CYPRUS can boast lower levels of teenage drug abuse than any other European country, but there are indications that heroin use is growing on the island.

Education Minister Ourannios Ioannides yesterday presented the Cyprus findings of the 30-country ESPAD probe into the drinking, smoking and drug use habits of 16-year-old students.

The ESPAD study puts Cyprus at the bottom of the European league for use of illicit drugs, making a mockery of widespread recent press speculation about spiralling abuse of dangerous narcotics on the island.

The near-hysterical reports have been sparked by televised interviews with heroin addicts and disputed reports that one-in-four Cypriots had dabbled with illegal drugs.

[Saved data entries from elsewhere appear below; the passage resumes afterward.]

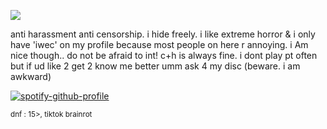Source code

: ![](https://files.catbox.moe/vnn1hu.gif)

anti harassment anti censorship. i hide freely. i like extreme horror & i only have 'iwec' on my profile because most people on here r annoying. i Am nice though.. do not be afraid to int! c+h is always fine. i dont play pt often but if ud like 2 get 2 know me better umm ask 4 my disc (beware. i am awkward)


[![spotify-github-profile](https://spotify-github-profile.kittinanx.com/api/view?uid=autumngray08&cover_image=true&theme=novatorem&show_offline=false&background_color=121212&interchange=false&bar_color=53b14f&bar_color_cover=false)](https://github.com/kittinan/spotify-github-profile)

<sub>dnf : 15>, tiktok brainrot</sub>
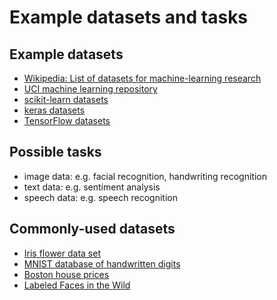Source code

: # Example datasets and tasks

## Example datasets

- [Wikipedia: List of datasets for machine-learning research](https://en.wikipedia.org/wiki/List_of_datasets_for_machine-learning_research)
- [UCI machine learning repository](https://archive.ics.uci.edu/ml)
- [scikit-learn datasets](https://scikit-learn.org/stable/datasets/index.html)
- [keras datasets](https://keras.io/api/datasets/)
- [TensorFlow datasets](https://www.tensorflow.org/datasets/overview)

## Possible tasks

- image data: e.g. facial recognition, handwriting recognition
- text data: e.g. sentiment analysis
- speech data: e.g. speech recognition

## Commonly-used datasets

- [Iris flower data set](https://en.wikipedia.org/wiki/Iris_flower_data_set)
- [MNIST database of handwritten digits](https://en.wikipedia.org/wiki/MNIST_database)
- [Boston house prices](http://lib.stat.cmu.edu/datasets/boston)
- [Labeled Faces in the Wild](vis-www.cs.umass.edu/lfw)

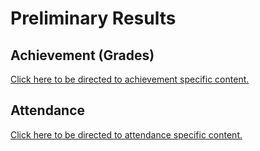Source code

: # Preliminary Results

## Achievement (Grades)

[Click here to be directed to achievement specific content.](https://github.com/roryblakc/3Cavs-ACPS/blob/main/Achievement.md)  

## Attendance

[Click here to be directed to attendance specific content.](https://github.com/roryblakc/3Cavs-ACPS/blob/main/Attendance.md)
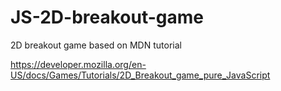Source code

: # JS-2D-breakout-game

2D breakout game based on MDN tutorial

https://developer.mozilla.org/en-US/docs/Games/Tutorials/2D_Breakout_game_pure_JavaScript
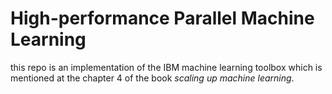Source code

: # High-performance Parallel Machine Learning
this repo is an implementation of the IBM machine learning toolbox which is mentioned at the chapter 4 of the book _scaling up machine learning_.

Ioannides said the ESPAD study results were “very good” for Cyprus, but also promised there would be no let-up in government anti-drugs campaigns.

The study showed that a mere 3.5 per cent of Cypriot 16-year-olds had tried drugs, compared to the European average of 18 per cent. Britain tops the ‘league of shame’, with more than a third, 36 per cent, of all British 16-year-olds having tried illegal drugs.

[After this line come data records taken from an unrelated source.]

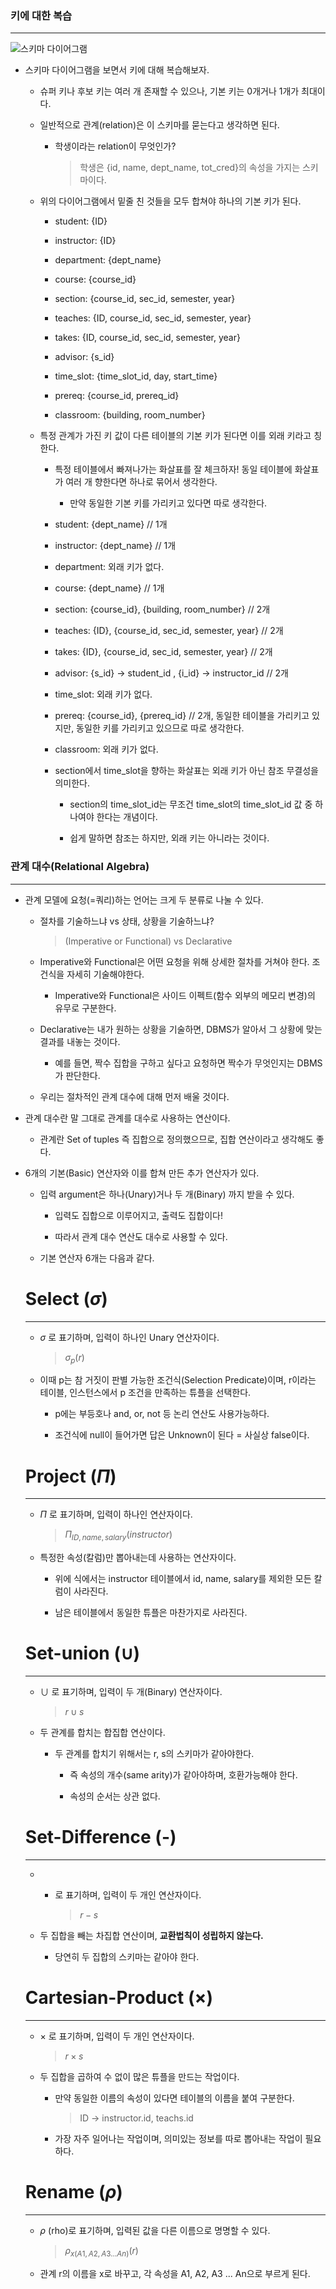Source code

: ### 키에 대한 복습

---

![스키마 다이어그램](image.png)

- 스키마 다이어그램을 보면서 키에 대해 복습해보자.

  - 슈퍼 키나 후보 키는 여러 개 존재할 수 있으나, 기본 키는 0개거나 1개가 최대이다.

  - 일반적으로 관계(relation)은 이 스키마를 묻는다고 생각하면 된다.

    - 학생이라는 relation이 무엇인가?

      > 학생은 {id, name, dept_name, tot_cred}의 속성을 가지는 스키마이다.

  - 위의 다이어그램에서 밑줄 친 것들을 모두 합쳐야 하나의 기본 키가 된다.

    - student: {ID}

    - instructor: {ID}

    - department: {dept_name}

    - course: {course_id}

    - section: {course_id, sec_id, semester, year}

    - teaches: {ID, course_id, sec_id, semester, year}

    - takes: {ID, course_id, sec_id, semester, year}

    - advisor: {s_id}

    - time_slot: {time_slot_id, day, start_time}

    - prereq: {course_id, prereq_id}

    - classroom: {building, room_number}

  - 특정 관계가 가진 키 값이 다른 테이블의 기본 키가 된다면 이를 외래 키라고 칭한다.

    - 특정 테이블에서 빠져나가는 화살표를 잘 체크하자! 동일 테이블에 화살표가 여러 개 향한다면 하나로 묶어서 생각한다.

      - 만약 동일한 기본 키를 가리키고 있다면 따로 생각한다.

    - student: {dept_name} // 1개

    - instructor: {dept_name} // 1개

    - department: 외래 키가 없다.

    - course: {dept_name} // 1개

    - section: {course_id}, {building, room_number} // 2개

    - teaches: {ID}, {course_id, sec_id, semester, year} // 2개

    - takes: {ID}, {course_id, sec_id, semester, year} // 2개

    - advisor: {s_id} -> student_id , {i_id} -> instructor_id // 2개

    - time_slot: 외래 키가 없다.

    - prereq: {course_id}, {prereq_id} // 2개, 동일한 테이블을 가리키고 있지만, 동일한 키를 가리키고 있으므로 따로 생각한다.

    - classroom: 외래 키가 없다.

    - section에서 time_slot을 향하는 화살표는 외래 키가 아닌 참조 무결성을 의미한다.

      - section의 time_slot_id는 무조건 time_slot의 time_slot_id 값 중 하나여야 한다는 개념이다.

      - 쉽게 말하면 참조는 하지만, 외래 키는 아니라는 것이다.

### 관계 대수(Relational Algebra)

---

- 관계 모델에 요청(=쿼리)하는 언어는 크게 두 분류로 나눌 수 있다.

  - 절차를 기술하느냐 vs 상태, 상황을 기술하느냐?

    > (Imperative or Functional) vs Declarative

  - Imperative와 Functional은 어떤 요청을 위해 상세한 절차를 거쳐야 한다. 조건식을 자세히 기술해야한다.

    - Imperative와 Functional은 사이드 이펙트(함수 외부의 메모리 변경)의 유무로 구분한다.

  - Declarative는 내가 원하는 상황을 기술하면, DBMS가 알아서 그 상황에 맞는 결과를 내놓는 것이다.

    - 예를 들면, 짝수 집합을 구하고 싶다고 요청하면 짝수가 무엇인지는 DBMS가 판단한다.

  - 우리는 절차적인 관계 대수에 대해 먼저 배울 것이다.

- 관계 대수란 말 그대로 관계를 대수로 사용하는 연산이다.

  - 관계란 Set of tuples 즉 집합으로 정의했으므로, 집합 연산이라고 생각해도 좋다.

- 6개의 기본(Basic) 연산자와 이를 합쳐 만든 추가 연산자가 있다.

  - 입력 argument은 하나(Unary)거나 두 개(Binary) 까지 받을 수 있다.

    - 입력도 집합으로 이루어지고, 출력도 집합이다!

    - 따라서 관계 대수 연산도 대수로 사용할 수 있다.

  - 기본 연산자 6개는 다음과 같다.

  # Select ($\sigma$)

  ***

  - $\sigma$ 로 표기하며, 입력이 하나인 Unary 연산자이다.

    > $\sigma_p(r)$

  - 이때 p는 참 거짓이 판별 가능한 조건식(Selection Predicate)이며, r이라는 테이블, 인스턴스에서 p 조건을 만족하는 튜플을 선택한다.

    - p에는 부등호나 and, or, not 등 논리 연산도 사용가능하다.

    - 조건식에 null이 들어가면 답은 Unknown이 된다 = 사실상 false이다.

  # Project ($\Pi$)

  ***

  - $\Pi$ 로 표기하며, 입력이 하나인 연산자이다.

    > $\Pi_{ID,name,salary}(instructor)$

  - 특정한 속성(칼럼)만 뽑아내는데 사용하는 연산자이다.

    - 위에 식에서는 instructor 테이블에서 id, name, salary를 제외한 모든 칼럼이 사라진다.

    - 남은 테이블에서 동일한 튜플은 마찬가지로 사라진다.

  # Set-union ($\cup$)

  ***

  - $\cup$ 로 표기하며, 입력이 두 개(Binary) 연산자이다.

    > $r\cup s$

  - 두 관계를 합치는 합집합 연산이다.

    - 두 관계를 합치기 위해서는 r, s의 스키마가 같아야한다.

      - 즉 속성의 개수(same arity)가 같아야하며, 호환가능해야 한다.

      - 속성의 순서는 상관 없다.

  # Set-Difference (-)

  ***

  - - 로 표기하며, 입력이 두 개인 연산자이다.

      > $r-s$

  - 두 집합을 빼는 차집합 연산이며, **교환법칙이 성립하지 않는다.**

    - 당연히 두 집합의 스키마는 같아야 한다.

  # Cartesian-Product ($\times$)

  ***

  - $\times$ 로 표기하며, 입력이 두 개인 연산자이다.

    > $r\times s$

  - 두 집합을 곱하여 수 없이 많은 튜플을 만드는 작업이다.

    - 만약 동일한 이름의 속성이 있다면 테이블의 이름을 붙여 구분한다.

      > ID -> instructor.id, teachs.id

    - 가장 자주 일어나는 작업이며, 의미있는 정보를 따로 뽑아내는 작업이 필요하다.

  # Rename ($\rho$)

  ***

  - $\rho$ (rho)로 표기하며, 입력된 값을 다른 이름으로 명명할 수 있다.

    > $\rho_{x(A1, A2, A3 ... An)}(r)$

  - 관계 r의 이름을 x로 바꾸고, 각 속성을 A1, A2, A3 ... An으로 부르게 된다.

The study — for which a quarter, or 2,095, of all Cypriot first year Lyceum students were polled — also showed that use of illegal narcotics had dropped by about 37 per cent since the last ESPAD study, in 1995.

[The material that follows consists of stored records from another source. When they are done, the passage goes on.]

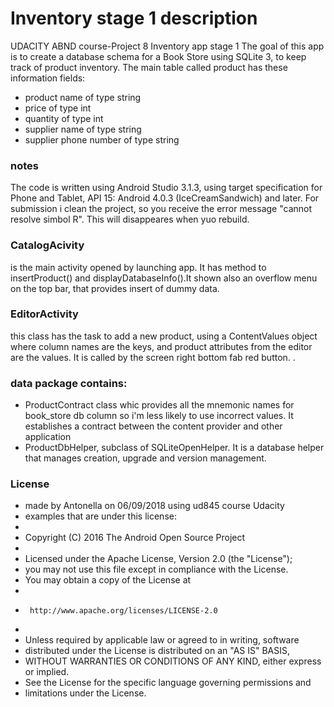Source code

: # Inventory stage 1 description
UDACITY ABND course-Project 8 Inventory app stage 1 
The goal of this app is to create a database schema for a Book Store using SQLite 3, to keep track of product inventory.
The main table called product has these information fields:
- product name of type string
- price of type int 
- quantity of type int
- supplier name of type string
- supplier phone number of type string
### notes
The code is written using Android Studio 3.1.3, using target specification for Phone and Tablet, API 15: Android 4.0.3 (IceCreamSandwich) and later.
For submission i clean the project, so you receive the error message "cannot resolve simbol R". This will disappeares when yuo rebuild.

### CatalogAcivity 
is the main activity opened by launching app. It has method to insertProduct() and displayDatabaseInfo().It shown also an overflow menu on the top bar, that provides insert of dummy data.
### EditorActivity 
this class has the task to add a new product, using a ContentValues object where column names are the keys, and product attributes from the editor are the values. It is called by the screen right bottom fab red button. .
### data package contains:
- ProductContract class whic provides all the mnemonic names for book_store db column so i'm less likely to use incorrect values. It establishes a contract between the content provider and other application
- ProductDbHelper, subclass of SQLiteOpenHelper. It is a database helper that manages creation, upgrade and version management.
### License
 * made by Antonella on 06/09/2018 using ud845 course Udacity
 * examples that are under this license:
 *
 * Copyright (C) 2016 The Android Open Source Project
 *
 * Licensed under the Apache License, Version 2.0 (the "License");
 * you may not use this file except in compliance with the License.
 * You may obtain a copy of the License at
 *
 *      http://www.apache.org/licenses/LICENSE-2.0
 *
 * Unless required by applicable law or agreed to in writing, software
 * distributed under the License is distributed on an "AS IS" BASIS,
 * WITHOUT WARRANTIES OR CONDITIONS OF ANY KIND, either express or implied.
 * See the License for the specific language governing permissions and
 * limitations under the License.
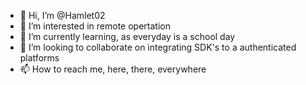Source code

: - 👋 Hi, I’m @Hamlet02
- 👀 I’m interested in remote opertation
- 🌱 I’m currently learning, as everyday is a school day
- 💞️ I’m looking to collaborate on integrating SDK's to a authenticated platforms
- 📫 How to reach me, here, there, everywhere

<!---
Hamlet02/Hamlet02 is a ✨ special ✨ repository because its `README.md` (this file) appears on your GitHub profile.
You can click the Preview link to take a look at your changes.
--->

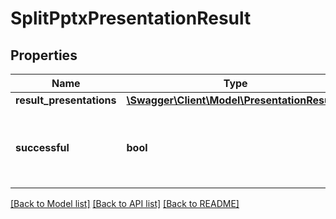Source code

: # SplitPptxPresentationResult

## Properties
Name | Type | Description | Notes
------------ | ------------- | ------------- | -------------
**result_presentations** | [**\Swagger\Client\Model\PresentationResult[]**](PresentationResult.md) |  | [optional] 
**successful** | **bool** | True if the operation was successful, false otherwise | [optional] 

[[Back to Model list]](../README.md#documentation-for-models) [[Back to API list]](../README.md#documentation-for-api-endpoints) [[Back to README]](../README.md)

It also showed very low levels of use of legal drugs – cigarettes and alcohol – in Cyprus compared to the rest of Europe.

The down side of the 1999 study’s results are suggestions that heroin is making more of an impact locally.

The number of teenagers using harder drugs like heroin, amphetamines, LSD, crack, cocaine and ecstasy dropped to 1.4 per in 1999, compared to 2 per cent in 1995, the study showed. These figures put Cyprus joint-bottom of the European hard drugs use league.

However, heroin proved the exception to this encouraging pattern.

The number of those trying heroin remained roughly the same, at 1.8 per cent in 1999 compared to 1.9 per cent in 1995. But the ESPAD study also showed that the number of teenage boys who had tried heroin up to nine times had risen by 50 per cent since 1995, from 2.2 per cent to 3.4 per cent.

“Heroin is the only drug showing an increase in the number of boys using it regularly,” government drugs expert Dr Damianos Pityris said in presenting the ESPAD study yesterday.

Overall, the number of teenage boys and girls who had used heroin up to nine times was up to 1.2 per cent in 1999 compared to 0.9 per cent in 1995. Even though the number of those who had used heroin more regularly (over 40 times) was down to 0.3 per cent in 1999 compared to 0.8 per cent in 1995, Pityris picked out a worrying heroin-use pattern amongst local teenage girls too.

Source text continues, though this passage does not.